Records for processing:
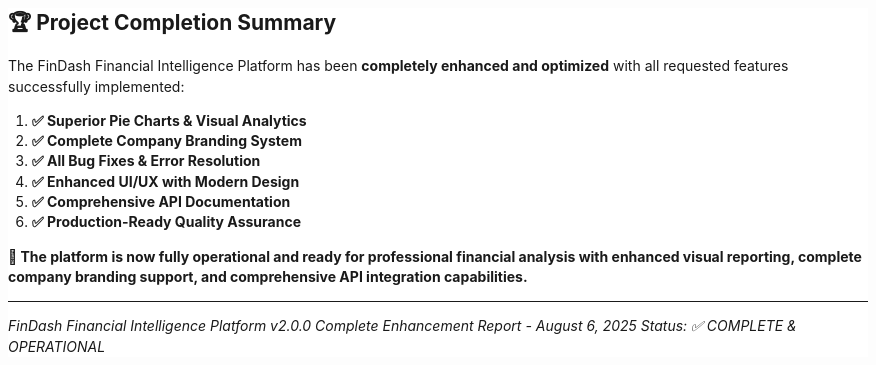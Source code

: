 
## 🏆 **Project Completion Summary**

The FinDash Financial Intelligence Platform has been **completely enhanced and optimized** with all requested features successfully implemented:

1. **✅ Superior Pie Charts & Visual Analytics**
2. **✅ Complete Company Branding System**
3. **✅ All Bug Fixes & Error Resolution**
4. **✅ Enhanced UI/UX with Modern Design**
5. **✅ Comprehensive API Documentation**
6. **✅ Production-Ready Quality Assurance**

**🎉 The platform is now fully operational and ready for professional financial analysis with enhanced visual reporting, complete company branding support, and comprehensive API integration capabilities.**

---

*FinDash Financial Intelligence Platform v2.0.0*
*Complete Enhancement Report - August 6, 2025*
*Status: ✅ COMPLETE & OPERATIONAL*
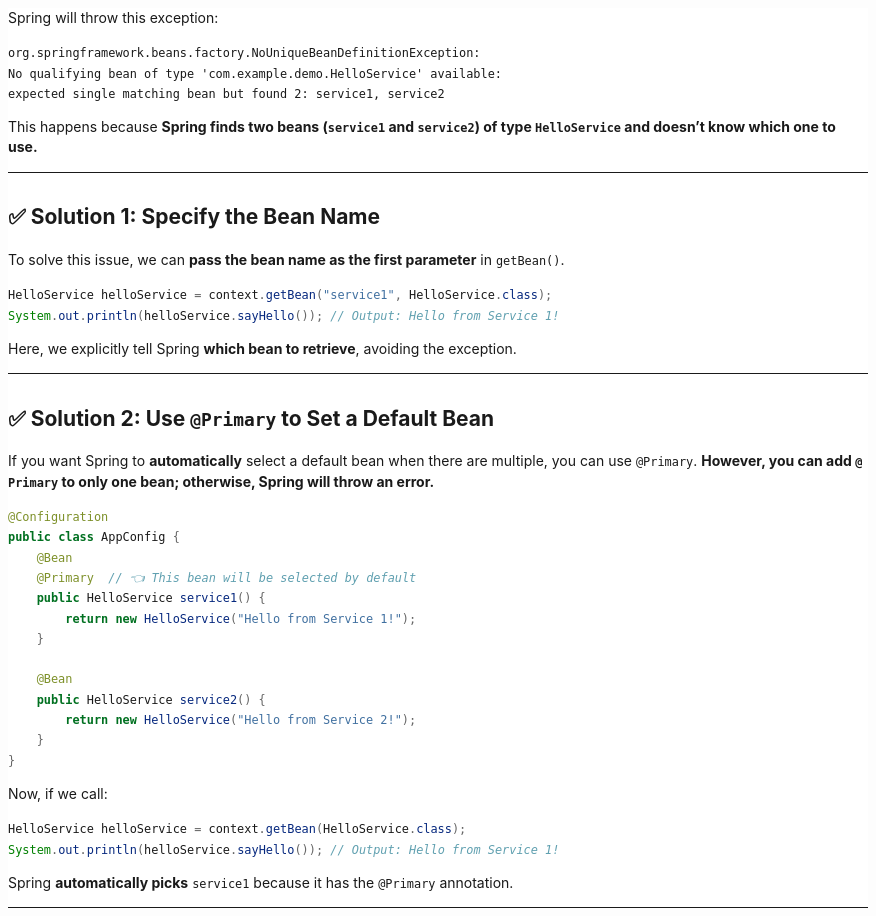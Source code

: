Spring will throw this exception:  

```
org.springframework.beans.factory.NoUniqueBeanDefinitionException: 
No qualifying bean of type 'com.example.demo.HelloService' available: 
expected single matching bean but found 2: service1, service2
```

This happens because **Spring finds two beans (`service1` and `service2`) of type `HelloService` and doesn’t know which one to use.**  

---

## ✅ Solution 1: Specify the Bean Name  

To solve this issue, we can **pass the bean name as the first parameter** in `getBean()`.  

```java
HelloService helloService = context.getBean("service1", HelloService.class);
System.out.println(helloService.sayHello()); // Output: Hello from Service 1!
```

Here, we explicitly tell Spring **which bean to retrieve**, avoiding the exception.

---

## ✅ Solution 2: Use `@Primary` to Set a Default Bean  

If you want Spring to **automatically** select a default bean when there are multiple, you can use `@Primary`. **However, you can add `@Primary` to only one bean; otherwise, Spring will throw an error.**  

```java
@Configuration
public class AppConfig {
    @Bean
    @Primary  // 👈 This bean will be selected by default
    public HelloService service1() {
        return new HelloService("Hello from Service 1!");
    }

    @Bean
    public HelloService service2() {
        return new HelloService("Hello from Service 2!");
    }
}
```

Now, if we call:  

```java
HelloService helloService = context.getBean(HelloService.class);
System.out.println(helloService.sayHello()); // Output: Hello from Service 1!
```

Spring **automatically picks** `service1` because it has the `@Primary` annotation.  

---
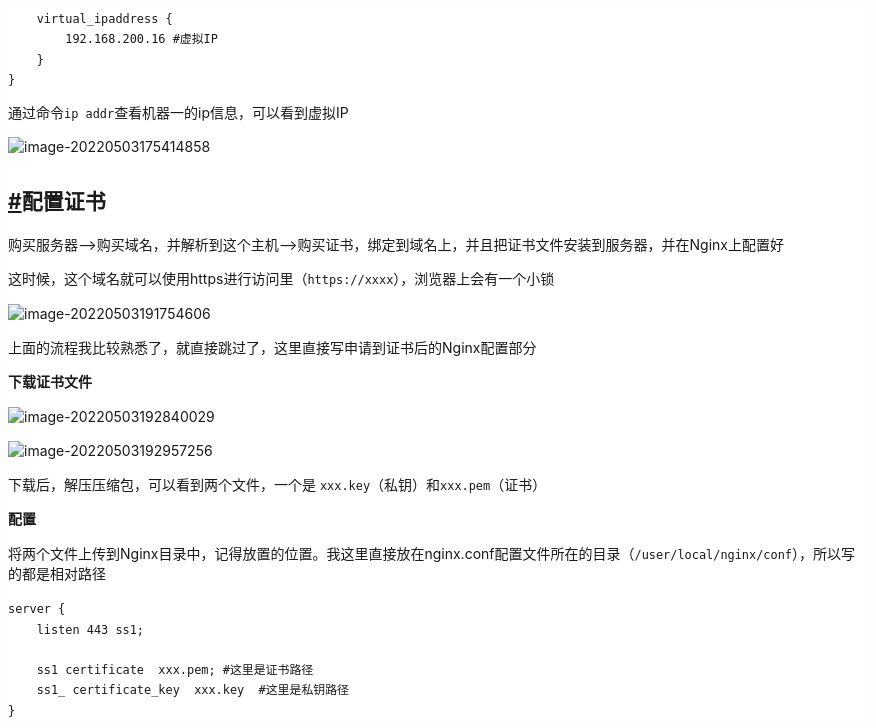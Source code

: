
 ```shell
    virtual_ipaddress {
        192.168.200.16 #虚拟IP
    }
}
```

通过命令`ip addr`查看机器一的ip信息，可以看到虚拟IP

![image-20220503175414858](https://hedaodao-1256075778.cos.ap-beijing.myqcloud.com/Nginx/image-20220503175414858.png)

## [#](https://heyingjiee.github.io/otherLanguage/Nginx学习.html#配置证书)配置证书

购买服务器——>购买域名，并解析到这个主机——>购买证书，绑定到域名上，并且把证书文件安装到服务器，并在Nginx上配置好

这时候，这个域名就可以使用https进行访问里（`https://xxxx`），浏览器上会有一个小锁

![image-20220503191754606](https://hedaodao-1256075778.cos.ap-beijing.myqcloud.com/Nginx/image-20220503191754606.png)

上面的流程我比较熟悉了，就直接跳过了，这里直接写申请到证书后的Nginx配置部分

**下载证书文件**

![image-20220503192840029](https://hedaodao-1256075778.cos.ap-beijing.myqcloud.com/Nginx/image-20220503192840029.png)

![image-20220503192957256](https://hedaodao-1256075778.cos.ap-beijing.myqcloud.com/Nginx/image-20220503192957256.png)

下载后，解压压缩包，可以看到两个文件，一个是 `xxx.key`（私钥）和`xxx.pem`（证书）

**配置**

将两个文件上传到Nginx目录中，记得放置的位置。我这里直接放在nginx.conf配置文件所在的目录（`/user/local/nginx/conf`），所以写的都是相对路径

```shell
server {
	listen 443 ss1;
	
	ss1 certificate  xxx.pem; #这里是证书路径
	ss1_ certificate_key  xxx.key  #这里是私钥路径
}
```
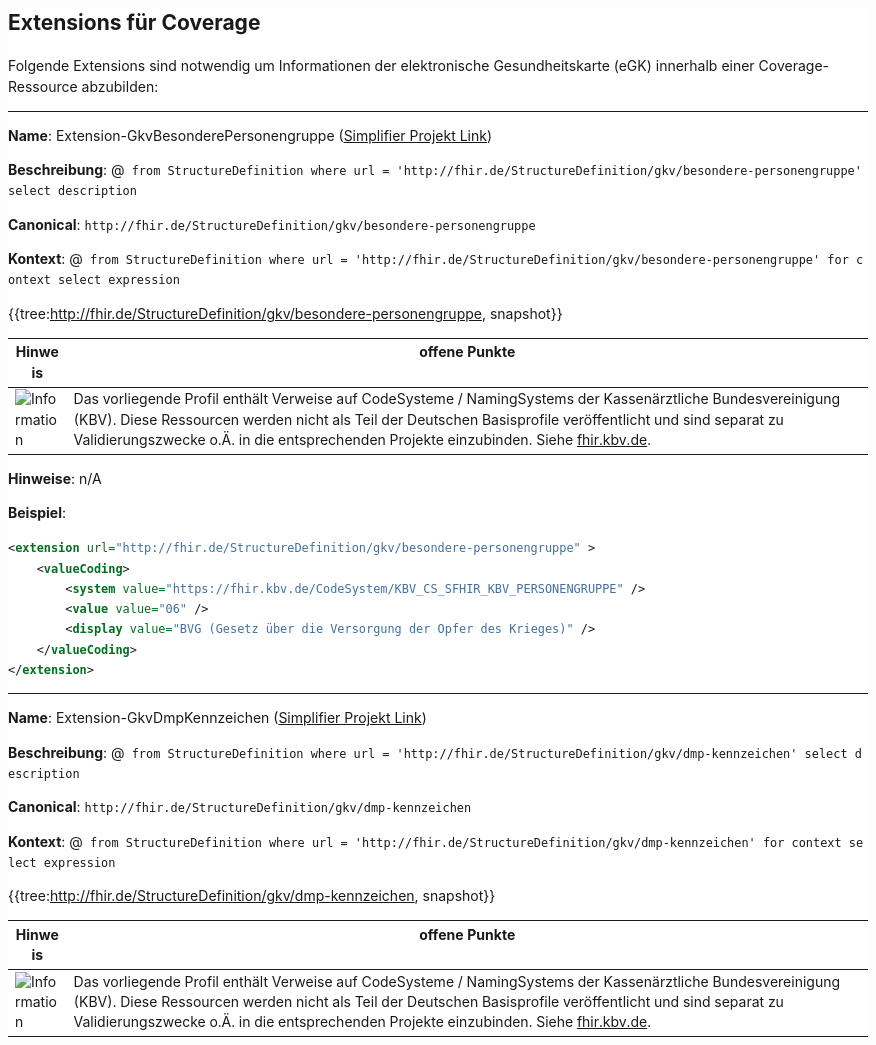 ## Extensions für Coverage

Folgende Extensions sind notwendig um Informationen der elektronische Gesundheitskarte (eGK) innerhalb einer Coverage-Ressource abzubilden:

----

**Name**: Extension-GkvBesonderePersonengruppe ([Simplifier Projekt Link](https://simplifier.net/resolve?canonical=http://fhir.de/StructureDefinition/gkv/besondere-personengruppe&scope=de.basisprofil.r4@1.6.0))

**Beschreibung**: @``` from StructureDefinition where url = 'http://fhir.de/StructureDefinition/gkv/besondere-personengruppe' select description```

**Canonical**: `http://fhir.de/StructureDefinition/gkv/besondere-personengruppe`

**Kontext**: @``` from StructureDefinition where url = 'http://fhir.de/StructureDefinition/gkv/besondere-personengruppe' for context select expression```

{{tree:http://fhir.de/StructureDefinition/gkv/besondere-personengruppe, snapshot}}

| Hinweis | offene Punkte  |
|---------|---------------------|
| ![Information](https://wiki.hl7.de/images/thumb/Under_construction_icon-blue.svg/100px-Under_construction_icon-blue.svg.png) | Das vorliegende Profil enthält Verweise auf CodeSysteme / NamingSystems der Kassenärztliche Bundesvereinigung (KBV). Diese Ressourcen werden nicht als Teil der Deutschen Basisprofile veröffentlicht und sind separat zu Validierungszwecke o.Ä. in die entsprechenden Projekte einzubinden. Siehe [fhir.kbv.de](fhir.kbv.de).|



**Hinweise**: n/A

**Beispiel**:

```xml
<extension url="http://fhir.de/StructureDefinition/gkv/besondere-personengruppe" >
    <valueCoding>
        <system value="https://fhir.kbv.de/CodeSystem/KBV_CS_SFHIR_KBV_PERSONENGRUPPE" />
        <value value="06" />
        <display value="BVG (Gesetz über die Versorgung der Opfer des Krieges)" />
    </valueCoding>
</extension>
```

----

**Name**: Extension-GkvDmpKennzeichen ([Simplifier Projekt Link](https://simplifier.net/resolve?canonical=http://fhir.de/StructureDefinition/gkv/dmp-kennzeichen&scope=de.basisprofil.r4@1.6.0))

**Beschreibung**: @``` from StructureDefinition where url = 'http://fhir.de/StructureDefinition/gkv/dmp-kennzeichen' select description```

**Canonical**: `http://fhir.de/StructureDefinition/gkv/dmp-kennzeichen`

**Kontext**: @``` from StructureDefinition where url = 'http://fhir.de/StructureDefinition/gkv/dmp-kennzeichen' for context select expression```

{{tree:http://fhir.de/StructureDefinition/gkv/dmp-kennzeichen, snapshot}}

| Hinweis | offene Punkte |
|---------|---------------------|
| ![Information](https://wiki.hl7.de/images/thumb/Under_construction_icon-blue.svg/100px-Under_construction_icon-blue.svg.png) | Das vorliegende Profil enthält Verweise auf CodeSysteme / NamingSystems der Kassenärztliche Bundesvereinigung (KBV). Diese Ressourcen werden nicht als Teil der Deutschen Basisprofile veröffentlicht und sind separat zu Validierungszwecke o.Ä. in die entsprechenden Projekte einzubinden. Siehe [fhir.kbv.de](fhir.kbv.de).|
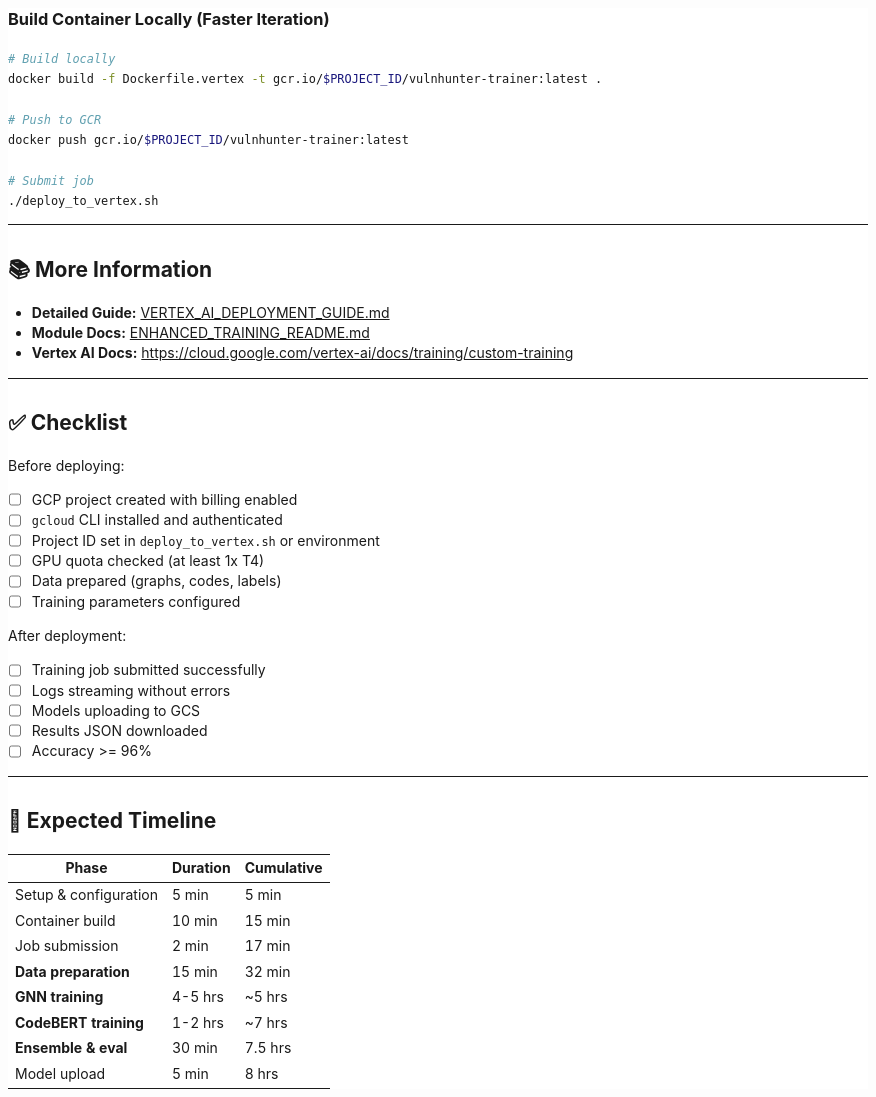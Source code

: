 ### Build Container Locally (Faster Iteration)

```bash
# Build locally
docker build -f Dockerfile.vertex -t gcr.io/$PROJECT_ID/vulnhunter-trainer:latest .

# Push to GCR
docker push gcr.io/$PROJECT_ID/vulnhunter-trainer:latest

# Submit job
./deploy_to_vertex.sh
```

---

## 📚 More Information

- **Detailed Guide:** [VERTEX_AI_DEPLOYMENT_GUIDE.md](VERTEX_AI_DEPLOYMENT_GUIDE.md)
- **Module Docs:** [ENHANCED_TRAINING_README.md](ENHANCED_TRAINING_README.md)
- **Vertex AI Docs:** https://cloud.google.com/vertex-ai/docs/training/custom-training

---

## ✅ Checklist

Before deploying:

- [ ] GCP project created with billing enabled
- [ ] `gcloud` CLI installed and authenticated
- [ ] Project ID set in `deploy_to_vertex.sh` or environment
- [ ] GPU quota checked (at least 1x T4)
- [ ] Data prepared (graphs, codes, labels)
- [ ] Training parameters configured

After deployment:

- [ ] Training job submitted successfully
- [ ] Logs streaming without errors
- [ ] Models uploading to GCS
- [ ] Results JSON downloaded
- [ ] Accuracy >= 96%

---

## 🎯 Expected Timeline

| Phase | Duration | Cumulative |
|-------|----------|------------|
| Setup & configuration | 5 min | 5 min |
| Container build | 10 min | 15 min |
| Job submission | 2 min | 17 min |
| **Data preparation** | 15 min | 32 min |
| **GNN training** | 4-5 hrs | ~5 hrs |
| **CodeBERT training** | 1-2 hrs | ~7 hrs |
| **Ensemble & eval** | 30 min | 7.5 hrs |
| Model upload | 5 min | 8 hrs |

What the exercise asks:
Return every line in the records that includes the string "docker".

Worked solution:
docker build -f Dockerfile.vertex -t gcr.io/$PROJECT_ID/vulnhunter-trainer:latest .
docker push gcr.io/$PROJECT_ID/vulnhunter-trainer:latest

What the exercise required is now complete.